Filter the listing below down to the lines with the word "terms" and copy those.

··· PROVIDED RECORDS

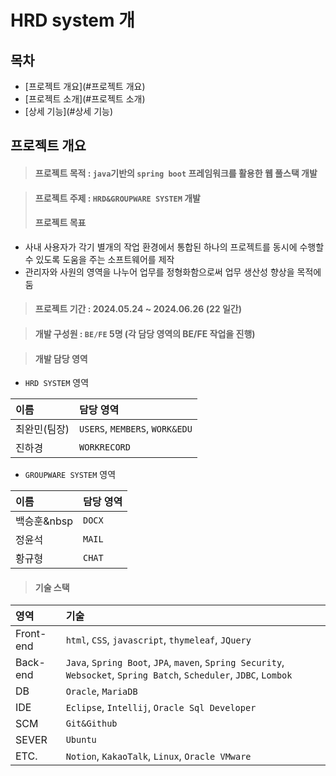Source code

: # HRD system 개<br/>

## 목차
* [프로젝트 개요](#프로젝트 개요)
* [프로젝트 소개](#프로젝트 소개)
* [상세 기능](#상세 기능)

## 프로젝트 개요

> #### 프로젝트 목적 : `java`기반의 `spring boot` 프레임워크를 활용한 웹 풀스택 개발

> #### 프로젝트 주제 : `HRD&GROUPWARE SYSTEM` 개발
> #### 프로젝트 목표
 * 사내 사용자가 각기 별개의 작업 환경에서 통합된 하나의 프로젝트를 동시에 수행할 수 있도록 도움을 주는 소프트웨어를 제작
 * 관리자와 사원의 영역을 나누어 업무를 정형화함으로써 업무 생산성 향상을 목적에 둠

> #### 프로젝트 기간 : 2024.05.24 ~ 2024.06.26 (22 일간)

> #### 개발 구성원 : `BE/FE` 5명 (각 담당 영역의 BE/FE 작업을 진행)

> #### 개발 담당 영역
 * `HRD SYSTEM` 영역
 
 |이름|담당 영역|
 |:---|:---|
 |최완민(팀장)|`USERS`, `MEMBERS`, `WORK&EDU`|
 |진하경|`WORKRECORD`|

 * `GROUPWARE SYSTEM` 영역
 
 |이름|담당 영역|
 |:---|:---|
 |백승훈&nbsp|`DOCX`|
 |정윤석|`MAIL`|
 |황규형|`CHAT`|

> #### 기술 스택

 |영역|기술|
 |:---|:---|
 |Front-end|`html`, `CSS`, `javascript`, `thymeleaf`, `JQuery`|
 |Back-end |`Java`, `Spring Boot`, `JPA`, `maven`, `Spring Security`, `Websocket`, `Spring Batch`, `Scheduler`, `JDBC`, `Lombok`|
 |DB|`Oracle`, `MariaDB` |
 |IDE|`Eclipse`, `Intellij`, `Oracle Sql Developer`|
 |SCM|`Git&Github`|
 |SEVER|`Ubuntu`|
 |ETC.|`Notion`, `KakaoTalk`, `Linux`, `Oracle VMware`|
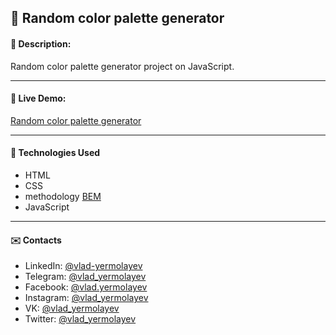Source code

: ## :pushpin: Random color palette generator
#### :memo: Description: 

Random color palette generator project on JavaScript.
___

#### :link: Live Demo: 
[Random color palette generator](https://vlad-yermolayev.github.io/random-color-palette-generator/)
___

#### :rocket: Technologies Used

* HTML
* CSS
* methodology [BEM](https://en.bem.info/)
* JavaScript
___

#### :envelope: Contacts
* LinkedIn: [@vlad-yermolayev](https://www.linkedin.com/in/vlad-yermolayev/)
* Telegram: [@vlad_yermolayev](https://t.me/vlad_yermolayev)
* Facebook: [@vlad.yermolayev](https://www.facebook.com/vlad.yermolayev/)
* Instagram: [@vlad_yermolayev](https://www.instagram.com/vlad_yermolayev/)
* VK: [@vlad_yermolayev](https://vk.com/vlad_yermolayev)
* Twitter: [@vlad_yermolayev](https://twitter.com/vlad_yermolayev)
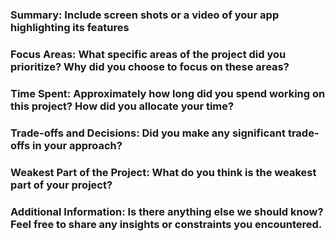 ### Summary: Include screen shots or a video of your app highlighting its features

### Focus Areas: What specific areas of the project did you prioritize? Why did you choose to focus on these areas?

### Time Spent: Approximately how long did you spend working on this project? How did you allocate your time?

### Trade-offs and Decisions: Did you make any significant trade-offs in your approach?

### Weakest Part of the Project: What do you think is the weakest part of your project?

### Additional Information: Is there anything else we should know? Feel free to share any insights or constraints you encountered.

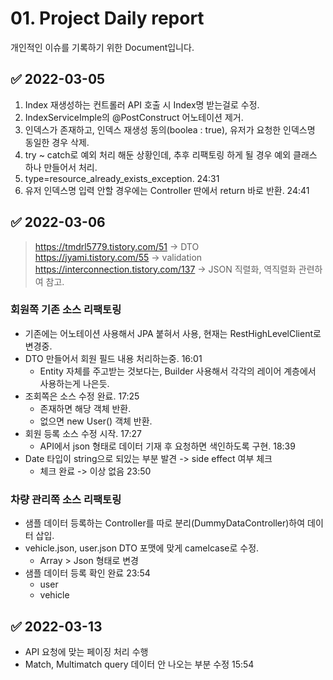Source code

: # 01. Project Daily report

개인적인 이슈를 기록하기 위한 Document입니다.

## ✅ 2022-03-05

1. Index 재생성하는 컨트롤러 API 호출 시 Index명 받는걸로 수정.
2. IndexServiceImple의 @PostConstruct 어노테이션 제거.
3. 인덱스가 존재하고, 인덱스 재생성 동의(boolea : true), 유저가 요청한 인덱스명 동일한 경우 삭제.
4. try ~ catch로 예외 처리 해둔 상황인데, 추후 리팩토링 하게 될 경우 예외 클래스 하나 만들어서 처리.
5. type=resource_already_exists_exception. 24:31
6. 유저 인덱스명 입력 안할 경우에는 Controller 딴에서 return 바로 반환.  24:41

## ✅ 2022-03-06

> https://tmdrl5779.tistory.com/51  -> DTO  
> https://jyami.tistory.com/55 -> validation  
> https://interconnection.tistory.com/137 -> JSON 직렬화, 역직렬화 관련하여 참고.

### 회원쪽 기존 소스 리팩토링
    
- 기존에는 어노테이션 사용해서 JPA 붙혀서 사용, 현재는 RestHighLevelClient로 변경중.
- DTO 만들어서 회원 필드 내용 처리하는중. 16:01
  - Entity 자체를 주고받는 것보다는, Builder 사용해서 각각의 레이어 계층에서 사용하는게 나은듯.
- 조회쪽은 소스 수정 완료. 17:25
  - 존재하면 해당 객체 반환.
  - 없으면 new User() 객체 반환.
- 회원 등록 소스 수정 시작. 17:27
  - API에서 json 형태로 데이터 기재 후 요청하면 색인하도록 구현. 18:39
- Date 타입이 string으로 되있는 부분 발견 -> side effect 여부 체크
  - 체크 완료 -> 이상 없음 23:50

### 차량 관리쪽 소스 리팩토링

- 샘플 데이터 등록하는 Controller를 따로 분리(DummyDataController)하여 데이터 삽입.
- vehicle.json, user.json DTO 포맷에 맞게 camelcase로 수정.
  - Array > Json 형태로 변경
- 샘플 데이터 등록 확인 완료 23:54
  - user
  - vehicle

## ✅ 2022-03-13

- API 요청에 맞는 페이징 처리 수행
- Match, Multimatch query 데이터 안 나오는 부분 수정 15:54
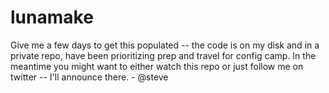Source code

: # lunamake

Give me a few days to get this populated -- the code is on my disk and in a private repo, have been prioritizing prep and travel for config camp.  In the meantime you might want to either watch this repo or just follow me on twitter -- I'll announce there.  - @steve
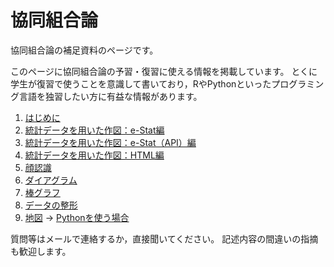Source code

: # 協同組合論

協同組合論の補足資料のページです。

このページに協同組合論の予習・復習に使える情報を掲載しています。
とくに学生が復習で使うことを意識して書いており，RやPythonといったプログラミング言語を独習したい方に有益な情報があります。

1. [はじめに](https://takeshinishimura.github.io/Cooperative/01_introduction.html)
1. [統計データを用いた作図：e-Stat編](https://takeshinishimura.github.io/Cooperative/02_stats_estat.html)
1. [統計データを用いた作図：e-Stat（API）編](https://takeshinishimura.github.io/Cooperative/03_stats_estatapi.html)
1. [統計データを用いた作図：HTML編](https://takeshinishimura.github.io/Cooperative/04_stats_html.html)
1. [顔認識](https://takeshinishimura.github.io/Cooperative/05_face.html)
1. [ダイアグラム](https://takeshinishimura.github.io/Cooperative/06_graphviz.html)
1. [棒グラフ](https://takeshinishimura.github.io/Cooperative/07_barplot.html)
1. [データの整形](https://takeshinishimura.github.io/Cooperative/08_data_formatting.html)
1. [地図](https://takeshinishimura.github.io/Cooperative/09_map.html) -> [Pythonを使う場合](./map.ipynb)

質問等はメールで連絡するか，直接聞いてください。
記述内容の間違いの指摘も歓迎します。
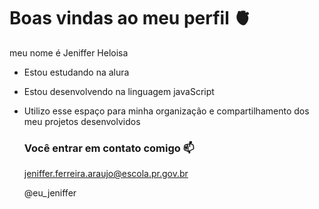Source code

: # Boas vindas ao meu perfil 🫀

meu nome é Jeniffer Heloisa

- Estou estudando na alura
- Estou desenvolvendo na linguagem javaScript
- Utilizo esse espaço para minha organização e compartilhamento dos meu projetos desenvolvidos

  ### Você entrar em contato comigo 📫

  jeniffer.ferreira.araujo@escola.pr.gov.br
  
  @eu_jeniffer

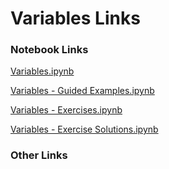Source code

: # Variables Links

### Notebook Links

[Variables.ipynb](https://colab.research.google.com/drive/1PNJf7GbVpO9q3eRkDD-NBJJM_G42Bu9L?usp=sharing)

[Variables - Guided Examples.ipynb](https://colab.research.google.com/drive/1rBYDCqDfFughTtbLIgaaW1Hiq8QP7Nee?usp=sharing)

[Variables - Exercises.ipynb](https://colab.research.google.com/drive/1UMmHVYiKwP4hRSOLVZcvpJZuWpakaeDT?usp=sharing)

[Variables - Exercise Solutions.ipynb](https://colab.research.google.com/drive/1X2XVPBw1d1AZCEGZohPw_JoqQmuc0659?usp=sharing)

### Other Links

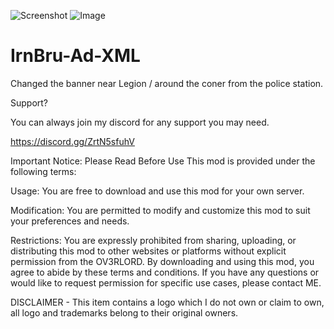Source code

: ![Screenshot](https://i.ibb.co/VCt0XhD/Screenshot-2024-03-22-002337.png)
![Image](https://i.ibb.co/9H82SHT/w.png)


# IrnBru-Ad-XML

Changed the banner near Legion / around the coner from the police station. 

Support?

You can always join my discord for any support you may need.

https://discord.gg/ZrtN5sfuhV

Important Notice: Please Read Before Use
This mod is provided under the following terms:

Usage: You are free to download and use this mod for your own server.

Modification: You are permitted to modify and customize this mod to suit your preferences and needs.

Restrictions: You are expressly prohibited from sharing, uploading, or distributing this mod to other websites or platforms without explicit permission from the OV3RLORD. By downloading and using this mod, you agree to abide by these terms and conditions. If you have any questions or would like to request permission for specific use cases, please contact ME.

DISCLAIMER -
This item contains a logo which I do not own or claim to own, all logo and trademarks belong to their original owners.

······

» RESPONSE
This mod is provided under the following terms:
Restrictions: You are expressly prohibited from sharing, uploading, or distributing this mod to other websites or platforms without explicit permission from the OV3RLORD. By downloading and using this mod, you agree to abide by these terms and conditions. If you have any questions or would like to request permission for specific use cases, please contact ME.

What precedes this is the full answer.